My son and I hadn't been able to sleep with all the noise from the street the night before, so I couldn't get him up for the Eid prayer service; my husband went alone.  When he came back, I learned there was going to be yet another family funeral (that makes three this month).

I went ahead to make pancakes so we could eat together when he returned.  As I was just dishing up the hot yuminess, I heard the door shut and my hub hacking up a lung.  Yes, he was suddenly very sick.  I think it was something he'd eaten downstairs with his family.  Imagine fever, chills, shortness of breath, and unable to function beyond the level of a two-year-old.

So, that would be WEIRD NUMBER ONE

Alhumdulillah, after two days, he's better and the three of us still had the third day of Eid out as a family.  We went out yesterday.  Not a lot was going on in Egypt at 11 AM.


What I found strange was how many groups of girls were roaming around with total freedom.  Egypt has never really been safe for girls to be on their own.  Yes, there's harassment and it's gotten worse.  There was even a girl who was mistakenly run over this Eid as she tried to deal with a harasser behind the wheel.  She died.  So, who the *&%$! sends out their 8-year-olds dressed as cute as buttons onto the streets ALONE?  Who thinks it's smart letting a small group of pre-teens in new outfits to handle the harassers of the world?

What ticks me off is how these saaaaaaaaaaaaaaame parents would freak if the family's goat were gone---or even a pigeon had escaped.  They would!  They would yell and rank and rave.  Yet, they freely open the door and let their little honeys head into danger knowingly.  Astragferallah.
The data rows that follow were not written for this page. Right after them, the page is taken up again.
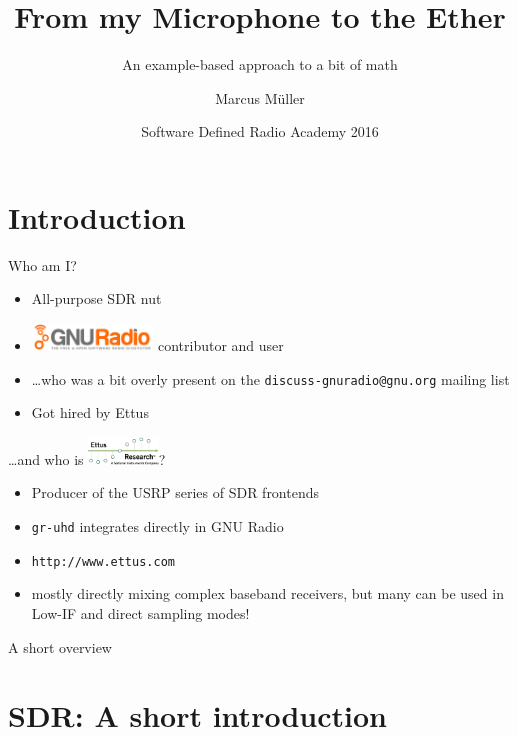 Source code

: \documentclass{beamer}
\title[From my Microphone to the Ether -- an Introduction to SDR]{From my Microphone to the Ether}
\subtitle{An example-based approach to a bit of math}
\author{Marcus Müller}
\date{Software Defined Radio Academy 2016}
\begin{document}
\frame{\titlepage}


\section{Introduction}

\begin{frame}{Who am I?}
  \begin{itemize}
    \item All-purpose SDR nut
    \item \includegraphics[height=2em]{gnuradio_logo} contributor and user
    \item \ldots who was a bit overly present on the \texttt{discuss-gnuradio@gnu.org} mailing list
    \item Got hired by Ettus
  \end{itemize}
  \pause
  \ldots and who is \includegraphics[height=2em]{ettus_logo}?
  \begin{itemize}
    \item Producer of the USRP series of SDR frontends
    \item \texttt{gr-uhd} integrates directly in GNU Radio
    \item \texttt{http://www.ettus.com}
    \item mostly directly mixing complex baseband receivers, but many can be used in Low-IF and direct sampling modes!
  \end{itemize}
\end{frame}

\begin{frame}{A short overview}
  \tableofcontents{}
\end{frame}


\section{SDR: A short introduction}
\end{document}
Have you figured out that I'm on a rant?  I am.  What's up with those moms who KNOW what modesty means because they were khimar.  That's not just a little scarf; it's a big whopping scarf which covers half their body.  They dress like nuns but buy Eid clothes for their daughters to look like prosti-tots.  Astragferallah.
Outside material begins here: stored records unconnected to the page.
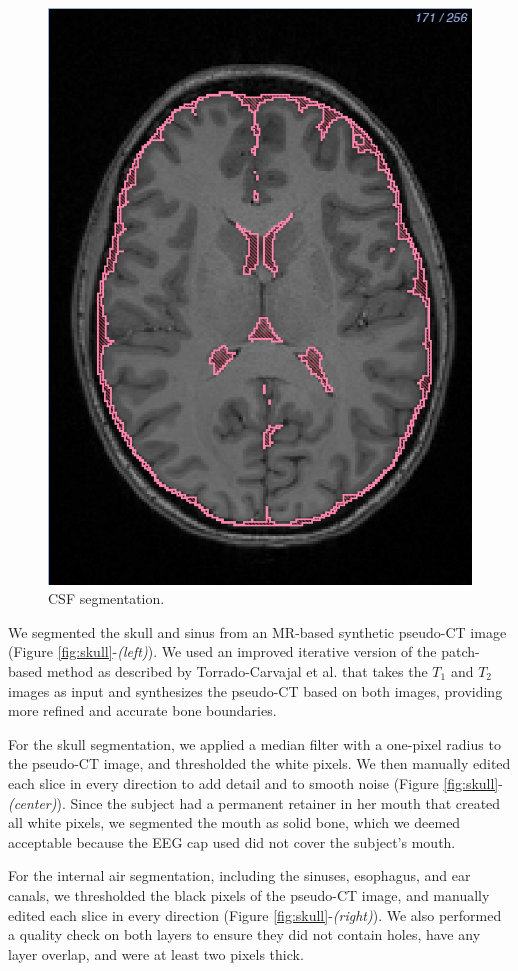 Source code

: \begin{figure}[H]
\begin{center}
\includegraphics[width=.49\textwidth]{Figures/CSF_seg}
\caption{CSF segmentation.}
\label{fig:csf}
\end{center}
\end{figure}

We segmented the skull and sinus from an MR-based synthetic pseudo-CT image (Figure \ref{fig:skull}-\textit{(left)}). We used an improved iterative version of the patch-based method as described by Torrado-Carvajal et al. \cite{ref:pseudoct} that takes the $T_1$ and $T_2$ images as input and synthesizes the pseudo-CT based on both images, providing more refined and accurate bone boundaries.

For the skull segmentation, we applied a median filter with a one-pixel radius to the pseudo-CT image, and thresholded the white pixels. We then manually edited each slice in every direction to add detail and to smooth noise (Figure \ref{fig:skull}-\textit{(center)}). Since the subject had a permanent retainer in her mouth that created all white pixels, we segmented the mouth as solid bone, which we deemed acceptable because the EEG cap used did not cover the subject's mouth. 

For the internal air segmentation, including the sinuses, esophagus, and ear canals, we thresholded the black pixels of the pseudo-CT image, and manually edited each slice in every direction (Figure \ref{fig:skull}-\textit{(right)}). We also performed a quality check on both layers to ensure they did not contain holes, have any layer overlap, and were at least two pixels thick.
In our own neighborhood, I was shocked to see a 10-year-old girl wearing a short dress that had a sequin tube-top bodice.  Disco had returned to celebrate a Muslim religious holiday.  Her mother would never be caught on the streets in such a get-up.  Why was it OK to promote her daughter's body?  Astragferallah.


I have to rag on the boys as well.  The boys don't bare their skin but they are shaving the sides of their heads.  Yep, the Mohawk haircut has caught on.  Last year, it was trickling down through the young dudes to the little dudes of the elite.  Now?  Everybody has a funky 'cut.

Astragferallah, I hate this.  In Islam, we are not supposed to ape anyone else's fashion or culture.  We are to appear neat, clean, trimmed.  By choosing to look like a Native-American tribe, we are leaving behind our identity.  If you want to tell me that it stopped being about Indians long ago, and it was worn by 80's punks, then that's not a great culture to adhere to either.  It's not OK to let our boys look like anything they want.  We have to THINK about what messages they are receiving from society and delete the dangerous ones.


One more thing about the boys:  guns as Eid gifts.  No, I'm not a gun enthusiast.  I don't like guns.  Real guns kill real people.  So, why-oh-why-oh-why-oh would we give VERY realistic toy guns to our sons on a day of peace and love?  Yuck.

So, I saw the scene on the street.  I'm not saying I didn't enjoy getting out.  I did!  I maybe left the house five times over the month of Ramadan.  I kept busy and mostly content because I knew that it wouldn't last forever.


Typically, people go out to have fun in Egypt on these days.  Where are the shopkeepers who want to make a sale?  I'm really tired of hearing how there's nooooooooo money in Egypt.  Yes, there is!  I had some and I wanted to buy but most of the stores were shut and locked, even after duhr prayer time.  Seriously, Shopkeepers, if you want to keep your life humming along, you need to get yourself out of bed.

I did see that Alef Bookstore opened on Arish.  That was a surprise.  I won't call it weird...or should I?  It was exciting to see it.  Horrible selection of kids' books but a decent amount of adult materials.  I might return to spend hundreds of pounds but I couldn't do it just then.  I had something else in mind.

Alhumdulillah, we turned down a little side street and there was a little hijab shop just for me.  I had told my husband that I wanted to buy a whole other scarf collection for my drawer.  I had cleaned out every hijab I didn't like or knew a bad story surrounding it.  I got rid of any with grease stains.  I got rid of any which really did show through.  I got rid of any which were too short, narrow, or slippery.  That eliminated a lot!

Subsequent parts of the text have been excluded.